Mon choix, donc, ne se fit pas attendre : un œuf mayonnaise et un verre de côtes-du-rhône. Puis je commençai à feuilleter le journal en éprouvant l’agréable sentiment d’être chez moi, dans la ville des artistes — où manquaient seulement cet exquis nuage de tabac et ces monologues d’ivrognes qui faisaient autrefois le charme des comptoirs. Tandis que le tenancier disposait sur le bar une nappe en papier et des couverts, je parcourais les colonnes en poussant — comme chaque jour — des soupirs d’indignation. Trois titres au moins comportaient le mot « terroriste ». Les spectres d’épidémies et de pandémies planaient sur deux pages entières. En rubrique « société », sur un ton plus doucereux, l’administration recommandait aux cyclistes l’usage systématique d’un casque et d’une veste fluorescente. Toute cette litanie échauffait mon cerveau, tant il me semblait que je possédais les arguments pour ridiculiser ces angoisses collectives… si seulement ces imbéciles avaient songé à demander mon avis.
Je me sentis toutefois soulagé en voyant le cafetier de retour, porteur d’une assiette sur laquelle figuraient précisément trois demi-œufs durs , sans la moindre feuille verte pour déranger cette harmonie en jaune et blanc. J’allais terminer la lecture de mon article, repoussant de quelques secondes le moment délicieux de la première bouchée et de la première gorgée de vin… quand un réflexe m’arracha derechef à la lecture du Monde. Portant sur l’assiette un regard plus attentif, je sentis mon front se plisser, puis mon visage se tordre dans une grimace, tandis que je hélais le patron d’une voix inquiète :
— Pardonnez-moi, monsieur, je voudrais juste savoir… S’agit-il bien de mayonnaise maison ?

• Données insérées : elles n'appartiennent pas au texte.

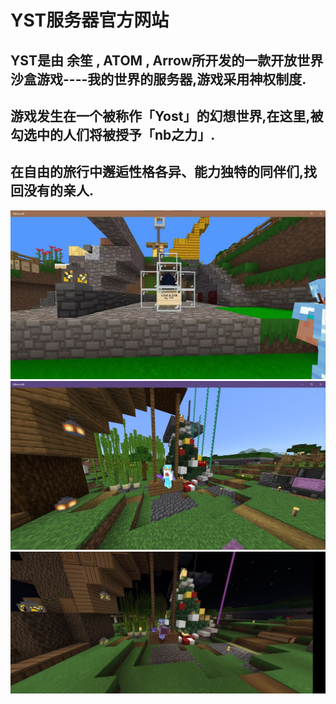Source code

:# YST服务器官方网站
## YST是由 余笙 , ATOM , Arrow所开发的一款开放世界沙盒游戏----我的世界的服务器,游戏采用神权制度.
## 游戏发生在一个被称作「Yost」的幻想世界,在这里,被勾选中的人们将被授予「nb之力」.
## 在自由的旅行中邂逅性格各异、能力独特的同伴们,找回没有的亲人.
![alt 打龙](./dragonegg.jpg)
![alt santa](./photos/3.jpg)
![alt Santa](./photos/2.jpg)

Par cette question, je cherchais moins à connaître la réponse qu’à jauger l’honnêteté du responsable. Car j’avais identifié, sans aucune hésitation, la couleur trop pâle d’une mayonnaise industrielle : ce petit étron strié de rayures, sorti d’un tube au lieu d’avoir grandi sous la fourchette du cuisinier. Je déteste les conflits, mais l’affreuse déception exigeait une explication. Quitte à avaler cette nourriture sans plaisir, je voulais comprendre quelle démarche avait pu conduire le commerçant à acquérir un comptoir en zinc pour y servir une cuisine frelatée. Telle était sans doute la logique même du « vrai-faux-bistrot », comme je l’avais écrit dix ans plus tôt (ah, si tous ces imbéciles me lisaient plus souvent !). Une vague fierté de prophète vint se mêler à l’accablement : le monde avait suivi bêtement mes prévisions en optant pour cet ersatz de mayonnaise, peu coûteux et n’exigeant aucun savoir-faire. J’écoutai néanmoins la réponse affable de mon interlocuteur :
— Je sais bien, monsieur. Mais, que voulez-vous, c’est une nouvelle norme d’hygiène. Une directive de Bruxelles.

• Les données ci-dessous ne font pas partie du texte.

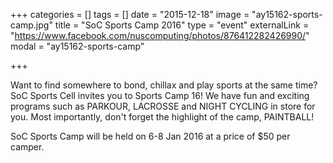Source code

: +++
categories = []
tags = []
date = "2015-12-18"
image = "ay15162-sports-camp.jpg"
title = "SoC Sports Camp 2016"
type = "event"
externalLink = "https://www.facebook.com/nuscomputing/photos/876412282426990/"
modal = "ay15162-sports-camp"

+++

Want to find somewhere to bond, chillax and play sports at the same time? SoC Sports Cell invites you to Sports Camp 16! We have fun and exciting programs such as PARKOUR, LACROSSE and NIGHT CYCLING in store for you. Most importantly, don't forget the highlight of the camp, PAINTBALL!

SoC Sports Camp will be held on 6-8 Jan 2016 at a price of $50 per camper.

Je le regardai dans les yeux, consterné, comme s’il venait de prononcer un blasphème. Non pas en citant Bruxelles qui est l’une des plus charmantes villes d’Europe ; mais en rapprochant certains mots comme norme, directive et, plus encore, hygiène , cette arme faite pour balayer les vieux usages, sous prétexte de prévention des risques.
— Nous n’avons plus le droit de conserver notre mayonnaise maison. Ou alors il faudrait tout bazarder chaque soir à cause des dangers sanitaires !
Les « dangers sanitaires » me percèrent comme une autre flèche.
— Ça figure dans la « directive sauces émulsifiées », précisa-t-il.
À cet énoncé, mon désespoir se fit aigu. L’homme reprit alors sur un ton plus confiant :
— Seules les mayonnaises avec conservateurs sont autorisées. Mais on en fabrique d’excellentes, aujourd’hui.
Le professionnel de la communication l’emportait sur le bougnat. Agacé, je rétorquai :
— Vos confrères continuent pourtant à servir de la vraie mayonnaise…
— Les grands restaurants peuvent se permettre d’en faire tous les jours. Pour les bistrots, ça devient trop compliqué.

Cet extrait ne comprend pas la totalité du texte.